Findings  In this study of cross-national epidemiologic data from 34 676 respondents, prevalence of posttraumatic stress disorder was elevated after traumatic experiences involving assaultive violence, but only for repeated physical assaults. Repeated exposure to different types of traumatic experiences was associated with resilience or vulnerability, and a more general history of exposure to violence, but not to other traumatic experience types, was associated with generalized vulnerability to posttraumatic stress disorder.

Meaning  These results advance understanding of the complex ways in which specific traumatic experience types and histories are associated with posttraumatic stress disorder.

Abstract

Importance  Previous research has documented significant variation in the prevalence of posttraumatic stress disorder (PTSD) depending on the type of traumatic experience (TE) and history of TE exposure, but the relatively small sample sizes in these studies resulted in a number of unresolved basic questions.

Objective  To examine disaggregated associations of type of TE history with PTSD in a large cross-national community epidemiologic data set.

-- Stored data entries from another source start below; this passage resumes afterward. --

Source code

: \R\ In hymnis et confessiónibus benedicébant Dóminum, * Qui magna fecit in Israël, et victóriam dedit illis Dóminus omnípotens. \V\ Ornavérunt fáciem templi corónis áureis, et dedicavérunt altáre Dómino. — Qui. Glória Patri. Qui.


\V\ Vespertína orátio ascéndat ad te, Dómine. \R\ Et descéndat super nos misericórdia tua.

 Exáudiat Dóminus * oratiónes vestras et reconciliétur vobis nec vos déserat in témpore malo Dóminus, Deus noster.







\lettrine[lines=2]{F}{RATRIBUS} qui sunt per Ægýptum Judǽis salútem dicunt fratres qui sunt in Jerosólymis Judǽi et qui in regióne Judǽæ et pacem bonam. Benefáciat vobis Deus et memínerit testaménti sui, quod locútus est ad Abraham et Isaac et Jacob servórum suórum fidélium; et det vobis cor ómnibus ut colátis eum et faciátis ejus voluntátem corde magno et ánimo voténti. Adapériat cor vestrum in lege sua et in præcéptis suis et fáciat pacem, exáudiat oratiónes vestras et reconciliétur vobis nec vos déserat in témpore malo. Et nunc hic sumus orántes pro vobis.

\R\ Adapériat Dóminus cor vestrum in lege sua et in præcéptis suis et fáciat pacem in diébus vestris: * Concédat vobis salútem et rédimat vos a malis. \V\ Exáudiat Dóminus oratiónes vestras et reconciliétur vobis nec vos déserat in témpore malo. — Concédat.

Design, Setting, and Participants  The World Health Organization World Mental Health surveys assessed 29 TE types (lifetime exposure, age at first exposure) with DSM-IV PTSD that was associated with 1 randomly selected TE exposure (the random TE) for each respondent. Surveys were administered in 20 countries (n = 34 676 respondents) from 2001 to 2012. Data were analyzed from October 1, 2015, to September 1, 2016.

Main Outcomes and Measures  Prevalence of PTSD assessed with the Composite International Diagnostic Interview.

Results  Among the 34 676 respondents (55.4% [SE, 0.6%] men and 44.6% [SE, 0.6%] women; mean [SE] age, 43.7 [0.2] years), lifetime TE exposure was reported by a weighted 70.3% of respondents (mean [SE] number of exposures, 4.5 [0.04] among respondents with any TE). Weighted (by TE frequency) prevalence of PTSD associated with random TEs was 4.0%. Odds ratios (ORs) of PTSD were elevated for TEs involving sexual violence (2.7; 95% CI, 2.0-3.8) and witnessing atrocities (4.2; 95% CI, 1.0-17.8). Prior exposure to some, but not all, same-type TEs was associated with increased vulnerability (eg, physical assault; OR, 3.2; 95% CI, 1.3-7.9) or resilience (eg, participation in sectarian violence; OR, 0.3; 95% CI, 0.1-0.9) to PTSD after the random TE. The finding of earlier studies that more general history of TE exposure was associated with increased vulnerability to PTSD across the full range of random TE types was replicated, but this generalized vulnerability was limited to prior TEs involving violence, including participation in organized violence (OR, 1.3; 95% CI, 1.0-1.6), experience of physical violence (OR, 1.4; 95% CI, 1.2-1.7), rape (OR, 2.5; 95% CI, 1.7-3.8), and other sexual assault (OR, 1.6; 95% CI, 1.1-2.3).

Conclusion and Relevance  The World Mental Health survey findings advance understanding of the extent to which PTSD risk varies with the type of TE and history of TE exposure. Previous findings about the elevated PTSD risk associated with TEs involving assaultive violence was refined by showing agreement only for repeated occurrences. Some types of prior TE exposures are associated with increased resilience rather than increased vulnerability, connecting the literature on TE history with the literature on resilience after adversity. These results are valuable in providing an empirical rationale for more focused investigations of these specifications in future studies.